## INPUT DATA:

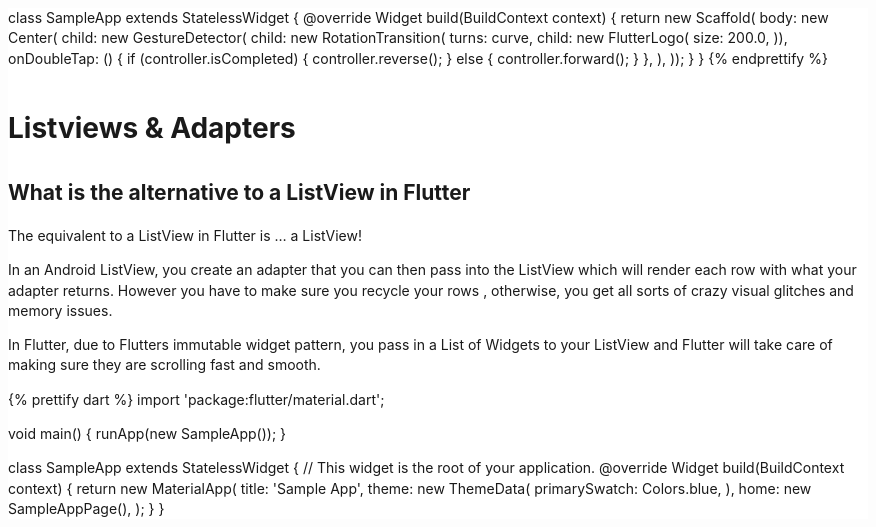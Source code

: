 class SampleApp extends StatelessWidget {
  @override
  Widget build(BuildContext context) {
    return new Scaffold(
        body: new Center(
          child: new GestureDetector(
            child: new RotationTransition(
                turns: curve,
                child: new FlutterLogo(
                  size: 200.0,
                )),
            onDoubleTap: () {
              if (controller.isCompleted) {
                controller.reverse();
              } else {
                controller.forward();
              }
            },
        ),
    ));
  }
}
{% endprettify %}

# Listviews & Adapters

## What is the alternative to a ListView in Flutter

The equivalent to a ListView in Flutter is … a ListView!

In an Android ListView, you create an adapter that you can then pass into the
ListView which will render each row with what your adapter returns. However you
have to make sure you recycle your rows , otherwise, you get all sorts of crazy
visual glitches and memory issues.

In Flutter, due to Flutters immutable widget pattern, you pass in a List of
Widgets to your ListView and Flutter will take care of making sure they are
scrolling fast and smooth.


{% prettify dart %}
import 'package:flutter/material.dart';

void main() {
  runApp(new SampleApp());
}

class SampleApp extends StatelessWidget {
  // This widget is the root of your application.
  @override
  Widget build(BuildContext context) {
    return new MaterialApp(
      title: 'Sample App',
      theme: new ThemeData(
        primarySwatch: Colors.blue,
      ),
      home: new SampleAppPage(),
    );
  }
}
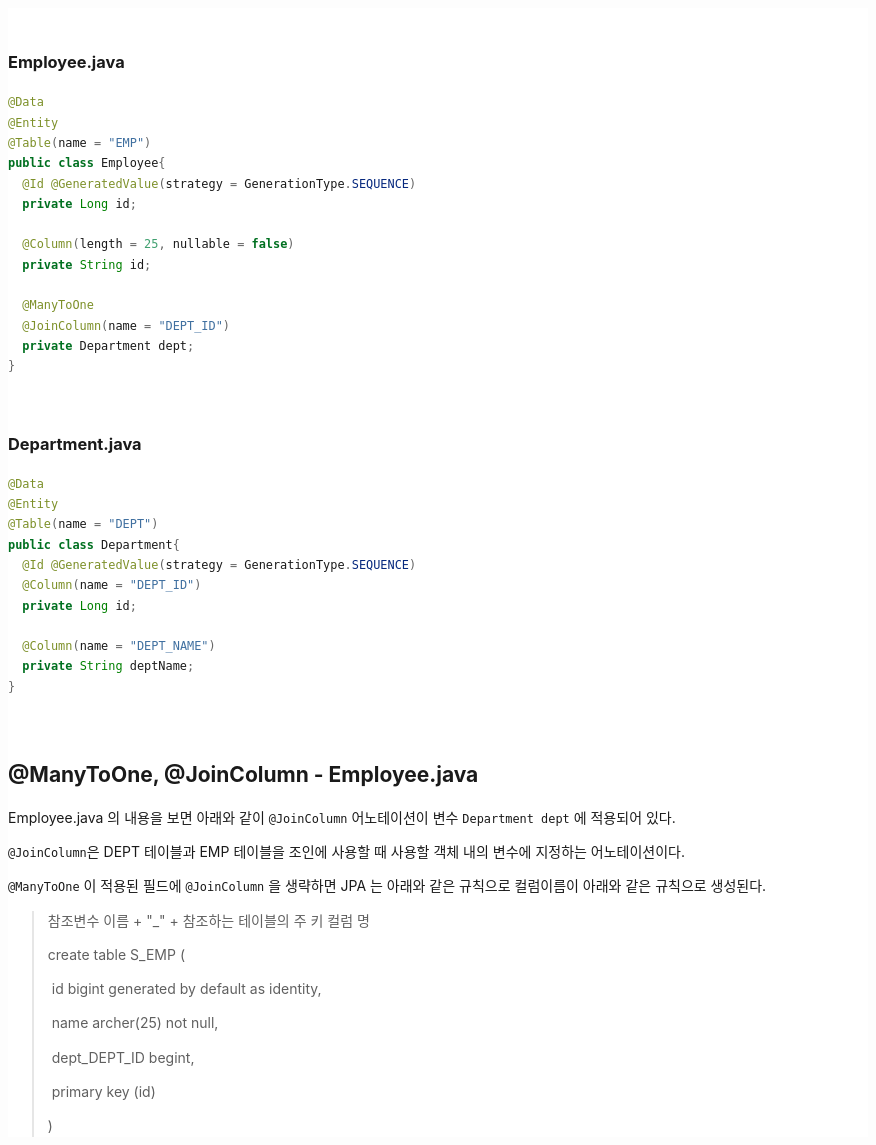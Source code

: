 <br>

 ### Employee.java

```java
@Data
@Entity
@Table(name = "EMP")
public class Employee{
  @Id @GeneratedValue(strategy = GenerationType.SEQUENCE)
  private Long id;
  
  @Column(length = 25, nullable = false)
  private String id;
  
  @ManyToOne
  @JoinColumn(name = "DEPT_ID")
  private Department dept;
}
```

<br>

### Department.java

```java
@Data
@Entity
@Table(name = "DEPT")
public class Department{
  @Id @GeneratedValue(strategy = GenerationType.SEQUENCE)
  @Column(name = "DEPT_ID")
  private Long id;
  
  @Column(name = "DEPT_NAME")
  private String deptName;
}
```

<br>

## @ManyToOne, @JoinColumn - Employee.java

Employee.java 의 내용을 보면 아래와 같이 `@JoinColumn` 어노테이션이 변수 `Department dept` 에 적용되어 있다.<br>

`@JoinColumn`은 DEPT 테이블과 EMP 테이블을 조인에 사용할 때 사용할 객체 내의 변수에 지정하는 어노테이션이다.<br>

`@ManyToOne` 이 적용된 필드에 `@JoinColumn` 을 생략하면 JPA 는 아래와 같은 규칙으로 컬럼이름이 아래와 같은 규칙으로 생성된다.<br>

>  참조변수 이름 + "_" + 참조하는 테이블의 주 키 컬럼 명
>
> create table S_EMP (
>
> ​	id bigint generated by default as identity,
>
> ​	name archer(25) not null,
>
> ​	dept_DEPT_ID begint,
>
> ​	primary key (id)
>
> )
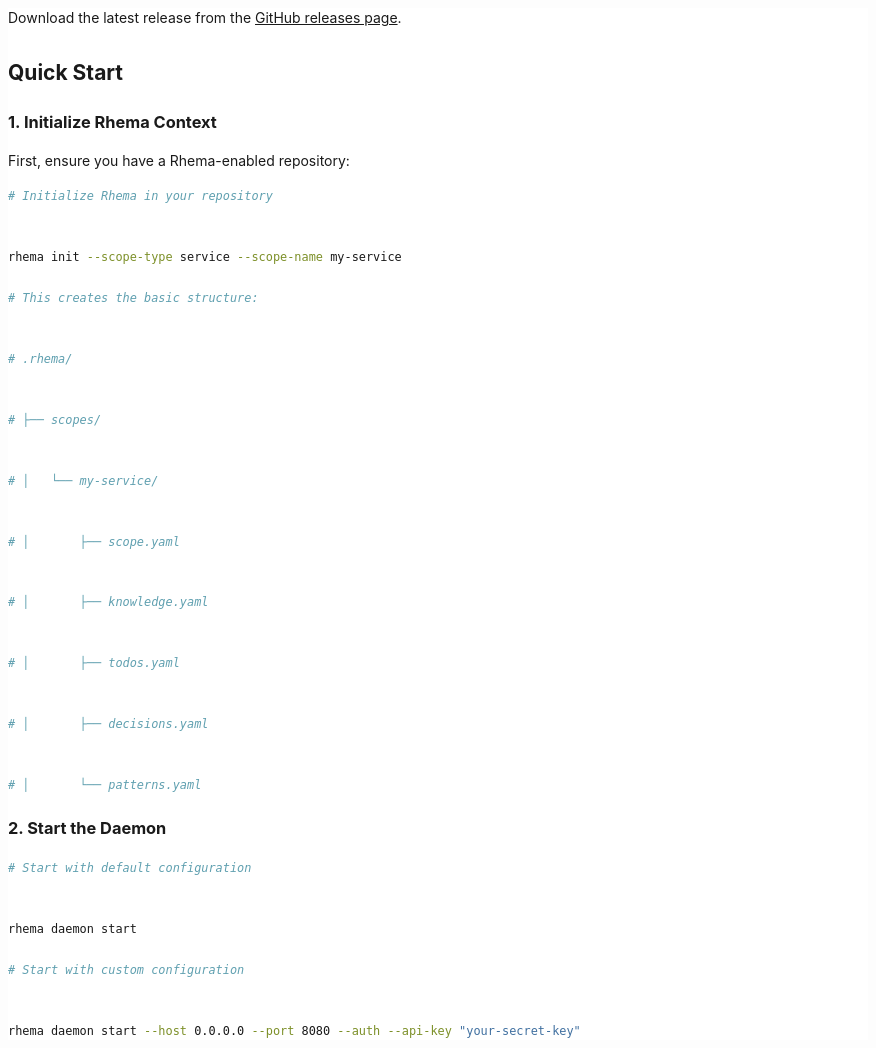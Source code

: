 
Download the latest release from the [GitHub releases page](https://github.com/fugue-ai/rhema/releases).

## Quick Start


### 1. Initialize Rhema Context


First, ensure you have a Rhema-enabled repository:

```bash
# Initialize Rhema in your repository


rhema init --scope-type service --scope-name my-service

# This creates the basic structure:


# .rhema/


# ├── scopes/


# │   └── my-service/


# │       ├── scope.yaml


# │       ├── knowledge.yaml


# │       ├── todos.yaml


# │       ├── decisions.yaml


# │       └── patterns.yaml


```

### 2. Start the Daemon


```bash
# Start with default configuration


rhema daemon start

# Start with custom configuration


rhema daemon start --host 0.0.0.0 --port 8080 --auth --api-key "your-secret-key"
```
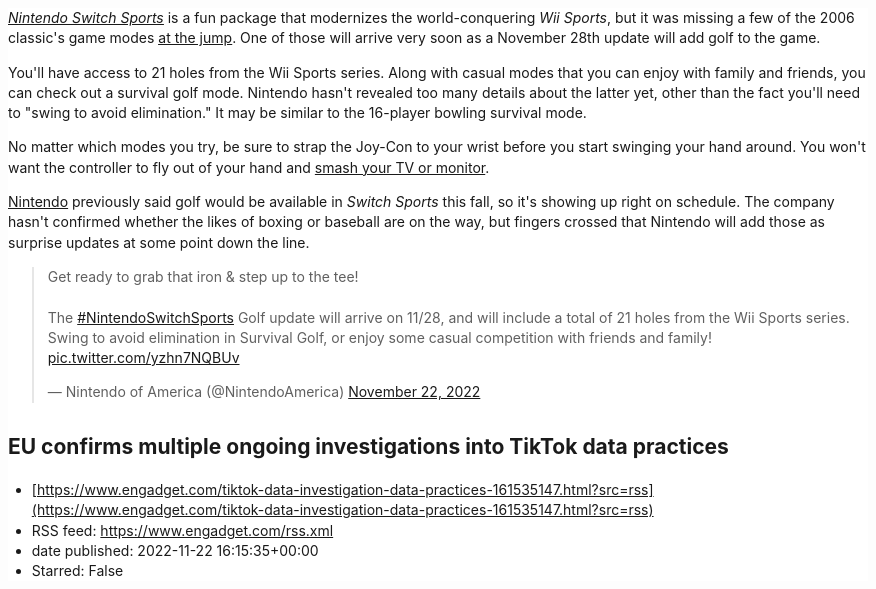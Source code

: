 <p><a href="https://www.engadget.com/nintendo-switch-sports-hands-on-reviving-a-surefire-formula-for-fun-130034566.html"><em><ins>Nintendo Switch Sports</ins></em></a> is a fun package that modernizes the world-conquering <em>Wii Sports</em>, but it was missing a few of the 2006 classic's game modes <a href="https://www.engadget.com/nintendo-switch-sports-230340716.html"><ins>at the jump</ins></a>. One of those will arrive very soon as a November 28th update will add golf to the game.</p><p>You'll have access to 21 holes from the Wii Sports series. Along with casual modes that you can enjoy with family and friends, you can check out a survival golf mode. Nintendo hasn't revealed too many details about the latter yet, other than the fact you'll need to "swing to avoid elimination." It may be similar to the 16-player bowling survival mode.&nbsp;</p><span id="end-legacy-contents"></span><p>No matter which modes you try, be sure to strap the Joy-Con to your wrist before you start swinging your hand around. You won't want the controller to fly out of your hand and <a href="https://clips.twitch.tv/CharmingGoodPeanutTheThing-MzDQHx6kXszRVtKJ">smash your TV or monitor</a>.</p><p><a href="http://engadget.com/tag/nintendo"><ins>Nintendo</ins></a> previously said golf would be available in <em>Switch Sports </em>this fall, so it's showing up right on schedule. The company hasn't confirmed whether the likes of boxing or baseball are on the way, but fingers crossed that Nintendo will add those as surprise updates at some point down the line.</p><div id="a866513860bf49a2b2bcc5d2616becc1"><blockquote class="twitter-tweet"><p dir="ltr" lang="en">Get ready to grab that iron &amp; step up to the tee!<br /><br />The <a href="https://twitter.com/hashtag/NintendoSwitchSports?src=hash&amp;ref_src=twsrc%5Etfw">#NintendoSwitchSports</a> Golf update will arrive on 11/28, and will include a total of 21 holes from the Wii Sports series. Swing to avoid elimination in Survival Golf, or enjoy some casual competition with friends and family! <a href="https://t.co/yzhn7NQBUv">pic.twitter.com/yzhn7NQBUv</a></p>— Nintendo of America (@NintendoAmerica) <a href="https://twitter.com/NintendoAmerica/status/1594858249123143682?ref_src=twsrc%5Etfw">November 22, 2022</a></blockquote></div><p></p>

## EU confirms multiple ongoing investigations into TikTok data practices
 - [https://www.engadget.com/tiktok-data-investigation-data-practices-161535147.html?src=rss](https://www.engadget.com/tiktok-data-investigation-data-practices-161535147.html?src=rss)
 - RSS feed: https://www.engadget.com/rss.xml
 - date published: 2022-11-22 16:15:35+00:00
 - Starred: False
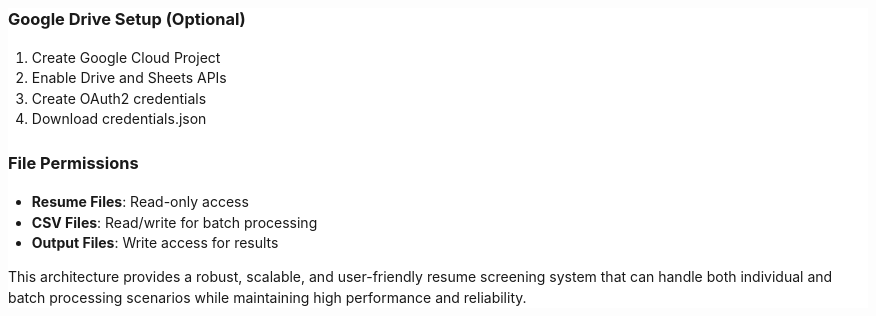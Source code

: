 ### Google Drive Setup (Optional)
1. Create Google Cloud Project
2. Enable Drive and Sheets APIs
3. Create OAuth2 credentials
4. Download credentials.json

### File Permissions
- **Resume Files**: Read-only access
- **CSV Files**: Read/write for batch processing
- **Output Files**: Write access for results

This architecture provides a robust, scalable, and user-friendly resume screening system that can handle both individual and batch processing scenarios while maintaining high performance and reliability. 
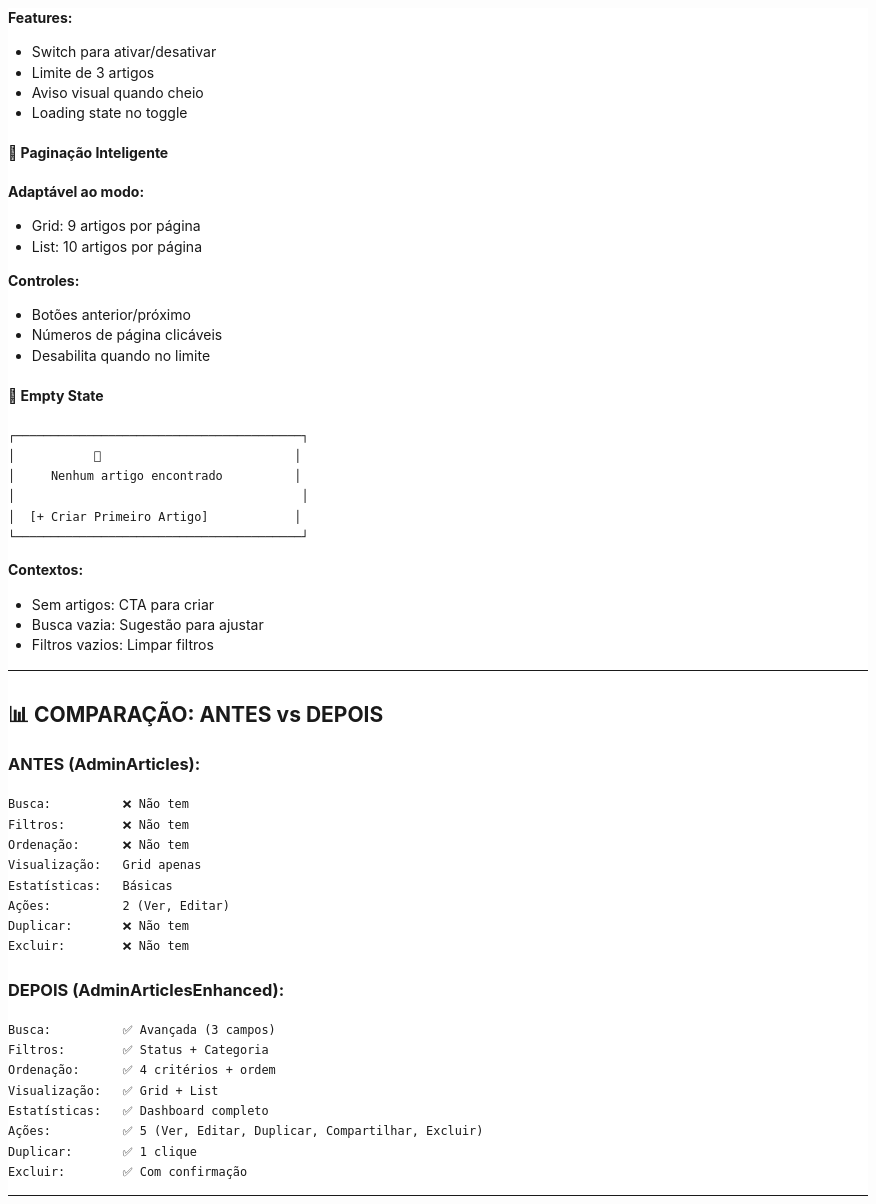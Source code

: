**Features:**
- Switch para ativar/desativar
- Limite de 3 artigos
- Aviso visual quando cheio
- Loading state no toggle

#### **📄 Paginação Inteligente**

**Adaptável ao modo:**
- Grid: 9 artigos por página
- List: 10 artigos por página

**Controles:**
- Botões anterior/próximo
- Números de página clicáveis
- Desabilita quando no limite

#### **🎨 Empty State**

```
┌────────────────────────────────────────┐
│           📄                           │
│     Nenhum artigo encontrado          │
│                                        │
│  [+ Criar Primeiro Artigo]            │
└────────────────────────────────────────┘
```

**Contextos:**
- Sem artigos: CTA para criar
- Busca vazia: Sugestão para ajustar
- Filtros vazios: Limpar filtros

---

## 📊 **COMPARAÇÃO: ANTES vs DEPOIS**

### **ANTES (AdminArticles):**
```
Busca:          ❌ Não tem
Filtros:        ❌ Não tem
Ordenação:      ❌ Não tem
Visualização:   Grid apenas
Estatísticas:   Básicas
Ações:          2 (Ver, Editar)
Duplicar:       ❌ Não tem
Excluir:        ❌ Não tem
```

### **DEPOIS (AdminArticlesEnhanced):**
```
Busca:          ✅ Avançada (3 campos)
Filtros:        ✅ Status + Categoria
Ordenação:      ✅ 4 critérios + ordem
Visualização:   ✅ Grid + List
Estatísticas:   ✅ Dashboard completo
Ações:          ✅ 5 (Ver, Editar, Duplicar, Compartilhar, Excluir)
Duplicar:       ✅ 1 clique
Excluir:        ✅ Com confirmação
```

---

## ASSIGNMENT:
Show each line of the listing that holds the string "quando".

## OUTPUT BELOW:
- Aviso visual quando cheio
- Desabilita quando no limite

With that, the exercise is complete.